Task to complete → Wherever the string "documents" shows up in the data below, copy the whole line.

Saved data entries
·····

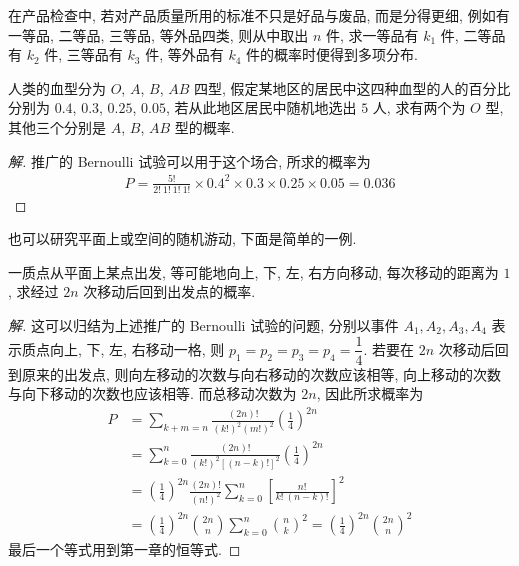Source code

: \documentclass[../../main.tex]{subfiles}
\begin{document}
在产品检查中, 若对产品质量所用的标准不只是好品与废品, 而是分得更细, 例如有一等品, 二等品, 三等品, 等外品四类, 则从中取出 $n$ 件, 求一等品有 $k_1$ 件, 二等品有 $k_2$ 件, 三等品有 $k_3$ 件, 等外品有 $k_4$ 件的概率时便得到多项分布.

\begin{example}[人类血型分布]\label{example:ch02-人类血型分布}
人类的血型分为 $O$, $A$, $B$, $AB$ 四型, 假定某地区的居民中这四种血型的人的百分比分别为 $0.4$, $0.3$, $0.25$, $0.05$, 若从此地区居民中随机地选出 $5$ 人, 求有两个为 $O$ 型, 其他三个分别是 $A$, $B$, $AB$ 型的概率.

\begin{proof}[解]
推广的 Bernoulli 试验可以用于这个场合, 所求的概率为
\begin{align*}
P=\frac{5!}{2!\ 1!\ 1!\ 1!}\times 0.4^2\times 0.3\times 0.25\times 0.05=0.036
\end{align*}
\end{proof}
\end{example}

也可以研究平面上或空间的随机游动, 下面是简单的一例.

\begin{example}[平面上随机游动的返回概率]\label{example:ch02-平面随机游动返回}
一质点从平面上某点出发, 等可能地向上, 下, 左, 右方向移动, 每次移动的距离为 $1$, 求经过 $2n$ 次移动后回到出发点的概率.

\begin{proof}[解]
这可以归结为上述推广的 Bernoulli 试验的问题, 分别以事件 $A_1, A_2, A_3, A_4$ 表示质点向上, 下, 左, 右移动一格, 则 $p_1=p_2=p_3=p_4=\dfrac{1}{4}$. 若要在 $2n$ 次移动后回到原来的出发点, 则向左移动的次数与向右移动的次数应该相等, 向上移动的次数与向下移动的次数也应该相等. 而总移动次数为 $2n$, 因此所求概率为
\begin{align*}
P&=\sum_{k+m=n}\frac{(2n)!}{(k!)^2(m!)^2}\left(\frac{1}{4}\right)^{2n}\\
&=\sum_{k=0}^{n}\frac{(2n)!}{(k!)^2[(n-k)!]^2}\left(\frac{1}{4}\right)^{2n}\\
&=\left(\frac{1}{4}\right)^{2n}\frac{(2n)!}{(n!)^2}\sum_{k=0}^{n}\left[\frac{n!}{k!\ (n-k)!}\right]^2\\
&=\left(\frac{1}{4}\right)^{2n}\binom{2n}{n}\sum_{k=0}^{n}\binom{n}{k}^2=\left(\frac{1}{4}\right)^{2n}\binom{2n}{n}^2
\end{align*}
最后一个等式用到第一章的恒等式.
\end{proof}
\end{example}
\end{document}
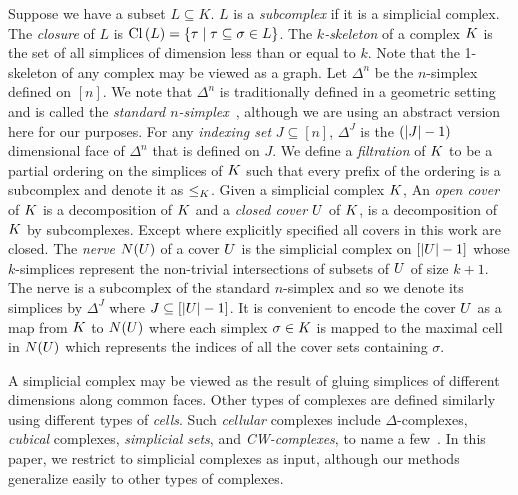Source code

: \documentclass{jocg}
\begin{document}
Suppose we have a subset $L \subseteq K$.  $L$ is a \emph{subcomplex}
if it is a simplicial complex. The \emph{closure} of $L$ is 
$\operatorname{Cl}{(}L) = \{ \tau \mid \tau \subseteq \sigma \in L\}$. The 
\emph{$k$-skeleton} of a complex $K$ is the set of all simplices
of dimension less than or equal to $k$. Note that the 1-skeleton of
any complex may be viewed as a graph. 
Let $\Delta^n$ be the $n$-simplex defined on $[n]$.  We note that 
$\Delta^n$ is traditionally defined in a geometric setting and is 
called the \emph{standard $n$-simplex}~\cite{hatcher}, although we 
are using an abstract version here for our purposes. For any
\emph{indexing set} $J \subseteq [n]$, $\Delta^J$ is the $(|J|-1)$ 
dimensional face of $\Delta^n$  that is defined on $J$.
We define a \emph{filtration} of $K$ to be a partial ordering on the simplices of
$K$ such that every prefix of the ordering is a subcomplex and denote
it as $\leq_{K}$.
Given a simplicial complex $K$, An \emph{open cover}
of $K$ is a decomposition of $K$ and a \emph{closed cover} $U$
of $K$, is a decomposition of $K$ by subcomplexes. Except where explicitly specified
all covers in this work are closed. The \emph{nerve} $N(U)$
of a cover $U$ is the simplicial complex on $[|U|-1]$ whose $k$-simplices 
represent the non-trivial intersections of subsets of $U$ of size $k+1$.
The nerve is a subcomplex of the standard $n$-simplex and so we 
denote its simplices by $\Delta^J$ where $J \subseteq [|U|-1]$. 
It is convenient to encode the cover $U$ as a map from $K$ to $N(U)$ where each 
simplex $\sigma \in K$ is mapped to the maximal cell in $N(U)$  which represents
the indices of all the cover sets containing $\sigma$.

A simplicial complex may be viewed as the result of gluing simplices of 
different dimensions along common faces. Other types of complexes are defined 
similarly using different types of \emph{cells}. 
Such \emph{cellular} complexes include $\Delta$-complexes, \emph{cubical} 
complexes, \emph{simplicial sets}, and \emph{CW-complexes}, 
to name a few~\cite{ez-ssc-50,hatcher,kmm-ch-04,m-soat-68}.
In this paper, we restrict to simplicial complexes as input, although our 
methods generalize easily to other types of complexes. 
\end{document}
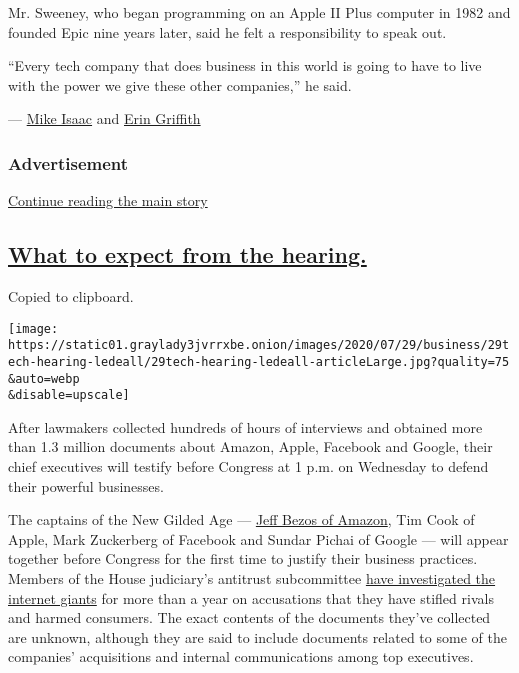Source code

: Mr. Sweeney, who began programming on an Apple II Plus computer in 1982
and founded Epic nine years later, said he felt a responsibility to
speak out.

``Every tech company that does business in this world is going to have
to live with the power we give these other companies,'' he said.

--- \href{https://www.nytimes3xbfgragh.onion/by/mike-isaac}{Mike Isaac}
and \href{https://www.nytimes3xbfgragh.onion/by/erin-griffith}{Erin
Griffith}

\hypertarget{advertisement-4}{%
\subsubsection{Advertisement}\label{advertisement-4}}

\protect\hyperlink{after-dfp-ad-mid2}{Continue reading the main story}

\hypertarget{what-to-expect-from-the-hearing}{%
\subsection{\texorpdfstring{\protect\hyperlink{what-to-expect-from-the-hearing}{What
to expect from the
hearing.}}{What to expect from the hearing.}}\label{what-to-expect-from-the-hearing}}

Copied to clipboard.

\texttt{[image: https://static01.graylady3jvrrxbe.onion/images/2020/07/29/business/29tech-hearing-ledeall/29tech-hearing-ledeall-articleLarge.jpg?quality=75\\\&auto=webp\\\&disable=upscale]}

After lawmakers collected hundreds of hours of interviews and obtained
more than 1.3 million documents about Amazon, Apple, Facebook and
Google, their chief executives will testify before Congress at 1 p.m. on
Wednesday to defend their powerful businesses.

The captains of the New Gilded Age ---
\href{https://www.nytimes3xbfgragh.onion/2020/07/27/business/jeff-bezos-amazon-congress.html}{Jeff
Bezos of Amazon}, Tim Cook of Apple, Mark Zuckerberg of Facebook and
Sundar Pichai of Google --- will appear together before Congress for the
first time to justify their business practices. Members of the House
judiciary's antitrust subcommittee
\href{https://www.nytimes3xbfgragh.onion/2019/06/11/technology/antitrust-hearing.html}{have
investigated the internet giants} for more than a year on accusations
that they have stifled rivals and harmed consumers. The exact contents
of the documents they've collected are unknown, although they are said
to include documents related to some of the companies' acquisitions and
internal communications among top executives.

·····

Answer →
more than 1.3 million documents about Amazon, Apple, Facebook and
of the documents they've collected are unknown, although they are said
to include documents related to some of the companies' acquisitions and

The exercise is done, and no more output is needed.